Lafayette, Indiana’s Haley Fohr (via her nom-de-plume, Circuit Des Yeux) seemed to come out of nowhere with her first LP of stark audio collage, released in 2008 as Symphone on De Stijl and an accompanying self-released cassette, Mary. After that came Sirenum, her follow-up LP, along with a scattering of compilation tracks and singles (not to mention recordings as Cro Magnon). And now we have Portrait, quite possibly her most fully realized work yet.
In fact, Portrait could cement her status as a psychedelic ingénue for the coming decade. At 8 tracks and 25 minutes in length, the LP has a brevity that might actually strengthen its impact, much like the brief but extraordinary salvos of free music and agit-folk that graced the ESP-Disk’ catalog in the mid-1960s.
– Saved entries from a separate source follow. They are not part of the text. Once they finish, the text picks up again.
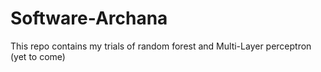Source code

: # Software-Archana
This repo contains my trials of random forest and Multi-Layer perceptron (yet to come)
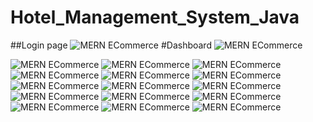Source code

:# Hotel_Management_System_Java


##Login page
![MERN ECommerce](/public/1.png)
#Dashboard
![MERN ECommerce](/public/2.png)



![MERN ECommerce](/public/3.png)
![MERN ECommerce](/public/4.png)
![MERN ECommerce](/public/5.png)
![MERN ECommerce](/public/6.png)
![MERN ECommerce](/public/7.png)
![MERN ECommerce](/public/8.png)
![MERN ECommerce](/public/9.png)
![MERN ECommerce](/public/10.png)
![MERN ECommerce](/public/11.png)
![MERN ECommerce](/public/12.png)
![MERN ECommerce](/public/13.png)
![MERN ECommerce](/public/14.png)
![MERN ECommerce](/public/15.png)
![MERN ECommerce](/public/16.png)
![MERN ECommerce](/public/17.png)








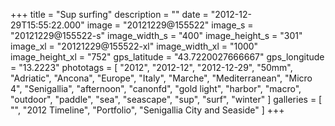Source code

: +++
title = "Sup surfing"
description = ""
date = "2012-12-29T15:55:22.000"
image = "20121229@155522"
image_s = "20121229@155522-s"
image_width_s = "400"
image_height_s = "301"
image_xl = "20121229@155522-xl"
image_width_xl = "1000"
image_height_xl = "752"
gps_latitude = "43.7220027666667"
gps_longitude = "13.2223"
phototags = [ "2012", "2012-12", "2012-12-29", "50mm", "Adriatic", "Ancona", "Europe", "Italy", "Marche", "Mediterranean", "Micro 4", "Senigallia", "afternoon", "canonfd", "gold light", "harbor", "macro", "outdoor", "paddle", "sea", "seascape", "sup", "surf", "winter" ]
galleries = [ "", "2012 Timeline", "Portfolio", "Senigallia City and Seaside" ]
+++
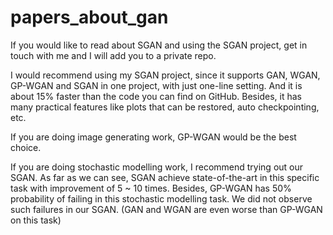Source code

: # papers_about_gan

If you would like to read about SGAN and using the SGAN project, get in touch with me and I will add you to a private repo.

I would recommend using my SGAN project, since it supports GAN, WGAN, GP-WGAN and SGAN in one project, with just one-line setting. And it is about 15% faster than the code you can find on GitHub. Besides, it has many practical features like plots that can be restored, auto checkpointing, etc.

If you are doing image generating work, GP-WGAN would be the best choice.

If you are doing stochastic modelling work, I recommend trying out our SGAN. As far as we can see, SGAN achieve state-of-the-art in this specific task with improvement of 5 ~ 10 times. Besides, GP-WGAN has 50% probability of failing in this stochastic modelling task. We did not observe such failures in our SGAN. (GAN and WGAN are even worse than GP-WGAN on this task)

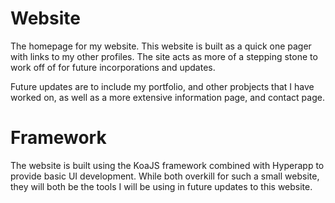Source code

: # Website

The homepage for my website. This website is built as a quick one pager with links to my other profiles. The site acts as more of a stepping stone to work off of for future incorporations and updates.

Future updates are to include my portfolio, and other probjects that I have worked on, as well as a more extensive information page, and contact page.

# Framework
The website is built using the KoaJS framework combined with Hyperapp to provide basic UI development. While both overkill for such a small website, they will both be the tools I will be using in future updates to this website.
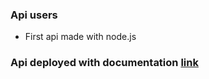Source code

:### Api users

- First api made with node.js 
### Api deployed with documentation [link](https://documenter.getpostman.com/view/27736494/2s93mBwz5w " link")
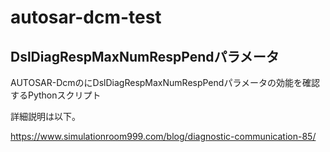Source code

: # autosar-dcm-test

## DslDiagRespMaxNumRespPendパラメータ

AUTOSAR-DcmのにDslDiagRespMaxNumRespPendパラメータの効能を確認するPythonスクリプト

詳細説明は以下。

https://www.simulationroom999.com/blog/diagnostic-communication-85/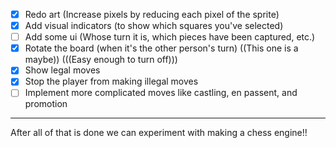 - [X] Redo art (Increase pixels by reducing each pixel of the sprite)
- [X] Add visual indicators (to show which squares you've selected)
- [ ] Add some ui (Whose turn it is, which pieces have been captured, etc.)
- [X] Rotate the board (when it's the other person's turn) ((This one is a maybe)) (((Easy enough to turn off)))
- [X] Show legal moves
- [X] Stop the player from making illegal moves
- [ ] Implement more complicated moves like castling, en passent, and promotion

---------

After all of that is done we can experiment with making a chess engine!!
It seemed as though it took until the “Ode to Fidelity” single for her songwriting capabilities to take hold — burying compelling tunes within layers of 4-track whir and disjointed soundscapes was her mode of working — but at this point, it’s pretty clear that Fohr is an excellent tunesmith of scuzzy Midwestern psych-folk wrangle.
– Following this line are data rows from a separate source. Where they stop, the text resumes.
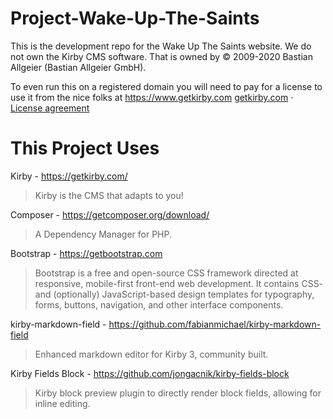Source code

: # Project-Wake-Up-The-Saints
This is the development repo for the Wake Up The Saints website. We do not own the Kirby CMS software.
That is owned by © 2009-2020 Bastian Allgeier (Bastian Allgeier GmbH).

To even run this on a registered domain you will need to pay for a license to use it from the nice folks at https://www.getkirby.com
[getkirby.com](https://getkirby.com) · [License agreement](https://getkirby.com/license)

# This Project Uses
Kirby - https://getkirby.com/
> Kirby is the CMS that adapts to you!

Composer - https://getcomposer.org/download/
>  A Dependency Manager for PHP. 

Bootstrap - https://getbootstrap.com
> Bootstrap is a free and open-source CSS framework directed at responsive, mobile-first front-end web development. It contains CSS- and (optionally) JavaScript-based design templates for typography, forms, buttons, navigation, and other interface components. 

kirby-markdown-field - https://github.com/fabianmichael/kirby-markdown-field
> Enhanced markdown editor for Kirby 3, community built.

Kirby Fields Block - https://github.com/jongacnik/kirby-fields-block
> Kirby block preview plugin to directly render block fields, allowing for inline editing.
Whether or not points of reference like Catherine Ribiero, Judy Henske, Kendra Smith, and Patti Smith serve as valuable, it’s difficult not to think of those figures when listening to the closing live performance of “I’m on Fire,” Fohr’s voice twisting out both a bohemian stomp and operatic wail, slicing through a wall of feedback and chunky, rugged strums. If the words are tough to determine, her evocation of them is between a scream and a massive-vibrato lament, rending and beseeching and absolutely beautiful. Following a sampled missive on the blues (which Circuit des Yeux is not — not really), the LP opens into the low-slung electronic drone of “Falling Out,” electric organ and bass coagulating into a time-passing monolith as bright guitar strums and Fohr’s mountaintop wail bring the tune up out of the murk. “3311” relies primarily on a stark, mildly out-of-tune piano line and acoustic strum to paint a workmanlike, wintry ballad of the sort White Magic might have employed in their heyday, slowly buried in wiry electricity.
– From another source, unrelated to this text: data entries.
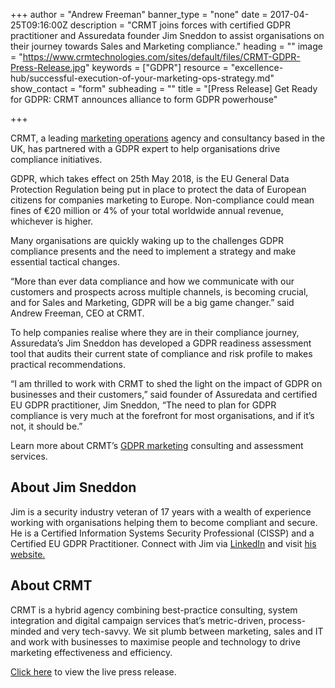 +++
author = "Andrew Freeman"
banner_type = "none"
date = 2017-04-25T09:16:00Z
description = "CRMT joins forces with certified GDPR practitioner and Assuredata founder Jim Sneddon to assist organisations on their journey towards Sales and Marketing compliance."
heading = ""
image = "https://www.crmtechnologies.com/sites/default/files/CRMT-GDPR-Press-Release.jpg"
keywords = ["GDPR"]
resource = "excellence-hub/successful-execution-of-your-marketing-ops-strategy.md"
show_contact = "form"
subheading = ""
title = "[Press Release] Get Ready for GDPR: CRMT announces alliance to form GDPR powerhouse"

+++

CRMT, a leading [marketing operations](https://www.crmtechnologies.com/what-we-do/marketing-operations) agency and consultancy based in the UK, has partnered with a GDPR expert to help organisations drive compliance initiatives.

GDPR, which takes effect on 25th May 2018, is the EU General Data Protection Regulation being put in place to protect the data of European citizens for companies marketing to Europe. Non-compliance could mean fines of €20 million or 4% of your total worldwide annual revenue, whichever is higher.

Many organisations are quickly waking up to the challenges GDPR compliance presents and the need to implement a strategy and make essential tactical changes.

“More than ever data compliance and how we communicate with our customers and prospects across multiple channels, is becoming crucial, and for Sales and Marketing, GDPR will be a big game changer.” said Andrew Freeman, CEO at CRMT.

To help companies realise where they are in their compliance journey, Assuredata’s Jim Sneddon has developed a GDPR readiness assessment tool that audits their current state of compliance and risk profile to makes practical recommendations.

“I am thrilled to work with CRMT to shed the light on the impact of GDPR on businesses and their customers,” said founder of Assuredata and certified EU GDPR practitioner, Jim Sneddon, “The need to plan for GDPR compliance is very much at the forefront for most organisations, and if it’s not, it should be.”

Learn more about CRMT’s [GDPR marketing](https://www.crmtechnologies.com/what-we-do/data-privacy) consulting and assessment services.

## About Jim Sneddon

Jim is a security industry veteran of 17 years with a wealth of experience working with organisations helping them to become compliant and secure. He is a Certified Information Systems Security Professional (CISSP) and a Certified EU GDPR Practitioner. Connect with Jim via [LinkedIn](https://www.linkedin.com/in/jim-sneddon-8979101/) and visit [his website.](www.gdpr.direct)

## About CRMT

CRMT is a hybrid agency combining best-practice consulting, system integration and digital campaign services that’s metric-driven, process-minded and very tech-savvy. We sit plumb between marketing, sales and IT and work with businesses to maximise people and technology to drive marketing effectiveness and efficiency.

[Click here](http://finance.yahoo.com/news/ready-gdpr-crmt-announces-alliance-140000214.html) to view the live press release.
Fohr’s electronic compositions also seem to have a bit more heft as well — the loops, murmurs, and bent sonic mirrors of “Crying Chair” are far from a mid-disc afterthought, rather creating tense atmospheres rooted in metronomic pulse. That hangdog minimalism continues on “Twenty & Dry,” gorgeously dark and vibrato-heavy contralto sailing over tinny guitar fuzz; while she may be weaving a missive with her words, it’s quite easy to get lost in the overall texture. “101 Ways to Kill a Man” draws from blue collar paeans of the likes of Nebraska, but wrapped in Marble Index-like gauze and culminating in an ascendant siren song.
From the eight pieces on Portrait, it’s quite easy to see that this latest from Fohr’s Circuit des Yeux is light years ahead of past work and could quite easily find a place in the weighty pantheon of modern psychedelic music. Hopefully there’s more than just a Desert Shore around the corner.